ASSIGNED TASK
If a record holds a picture, please leave the picture out and copy the rest of the record exactly.

Records excerpted from a collection
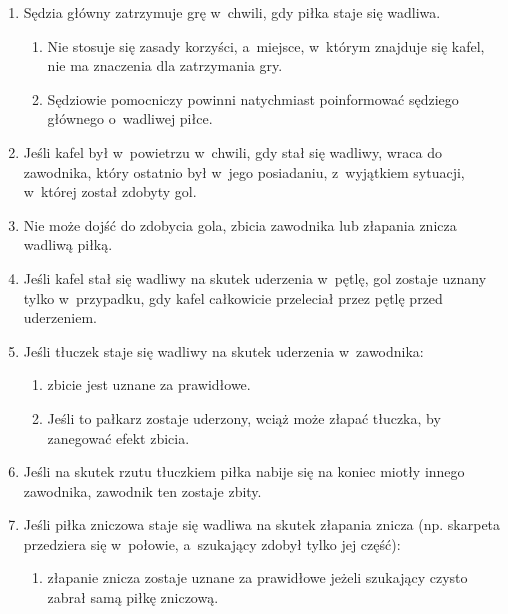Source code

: \documentclass[12pt]{article}
\begin{document}
\begin{enumerate}
	\item Sędzia główny zatrzymuje grę w~chwili, gdy piłka staje się wadliwa.

	      \begin{enumerate}
		      \item Nie stosuje się zasady korzyści, a~miejsce, w~którym znajduje się
		            kafel, nie ma znaczenia dla zatrzymania gry.

		      \item Sędziowie pomocniczy powinni natychmiast poinformować sędziego
		            głównego o~wadliwej piłce.
	      \end{enumerate}

	\item Jeśli kafel był w~powietrzu w~chwili, gdy stał się wadliwy, wraca do
	      zawodnika, który ostatnio był w~jego posiadaniu, z~wyjątkiem sytuacji, w~której został zdobyty gol.

	\item Nie może dojść do zdobycia gola, zbicia zawodnika lub złapania znicza
	      wadliwą piłką.

	\item Jeśli kafel stał się wadliwy na skutek uderzenia w~pętlę, gol zostaje
	      uznany tylko w~przypadku, gdy kafel całkowicie przeleciał przez pętlę
	      przed uderzeniem.

	\item Jeśli tłuczek staje się wadliwy na skutek uderzenia w~zawodnika:
	      \begin{enumerate}
		      \item zbicie jest uznane za prawidłowe.

		      \item Jeśli to pałkarz zostaje uderzony, wciąż może złapać tłuczka, by
		            zanegować efekt zbicia.
	      \end{enumerate}

	\item Jeśli na skutek rzutu tłuczkiem piłka nabije się na koniec miotły
	      innego zawodnika, zawodnik ten zostaje zbity.

	\item Jeśli piłka zniczowa staje się wadliwa na skutek złapania znicza (np.
	      skarpeta przedziera się w~połowie, a~szukający zdobył tylko jej część):
	      \begin{enumerate}
		      \item złapanie znicza zostaje uznane za prawidłowe jeżeli szukający czysto
		            zabrał samą piłkę zniczową.


\end{enumerate}
\end{enumerate}
\end{document}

EXPECTED ANSWER
Source code

: \documentclass[12pt]{article}
\begin{document}
\begin{enumerate}
	\item Sędzia główny zatrzymuje grę w~chwili, gdy piłka staje się wadliwa.

	      \begin{enumerate}
		      \item Nie stosuje się zasady korzyści, a~miejsce, w~którym znajduje się
		            kafel, nie ma znaczenia dla zatrzymania gry.

		      \item Sędziowie pomocniczy powinni natychmiast poinformować sędziego
		            głównego o~wadliwej piłce.
	      \end{enumerate}

	\item Jeśli kafel był w~powietrzu w~chwili, gdy stał się wadliwy, wraca do
	      zawodnika, który ostatnio był w~jego posiadaniu, z~wyjątkiem sytuacji, w~której został zdobyty gol.

	\item Nie może dojść do zdobycia gola, zbicia zawodnika lub złapania znicza
	      wadliwą piłką.

	\item Jeśli kafel stał się wadliwy na skutek uderzenia w~pętlę, gol zostaje
	      uznany tylko w~przypadku, gdy kafel całkowicie przeleciał przez pętlę
	      przed uderzeniem.

	\item Jeśli tłuczek staje się wadliwy na skutek uderzenia w~zawodnika:
	      \begin{enumerate}
		      \item zbicie jest uznane za prawidłowe.

		      \item Jeśli to pałkarz zostaje uderzony, wciąż może złapać tłuczka, by
		            zanegować efekt zbicia.
	      \end{enumerate}

	\item Jeśli na skutek rzutu tłuczkiem piłka nabije się na koniec miotły
	      innego zawodnika, zawodnik ten zostaje zbity.

	\item Jeśli piłka zniczowa staje się wadliwa na skutek złapania znicza (np.
	      skarpeta przedziera się w~połowie, a~szukający zdobył tylko jej część):
	      \begin{enumerate}
		      \item złapanie znicza zostaje uznane za prawidłowe jeżeli szukający czysto
		            zabrał samą piłkę zniczową.


\end{enumerate}
\end{enumerate}
\end{document}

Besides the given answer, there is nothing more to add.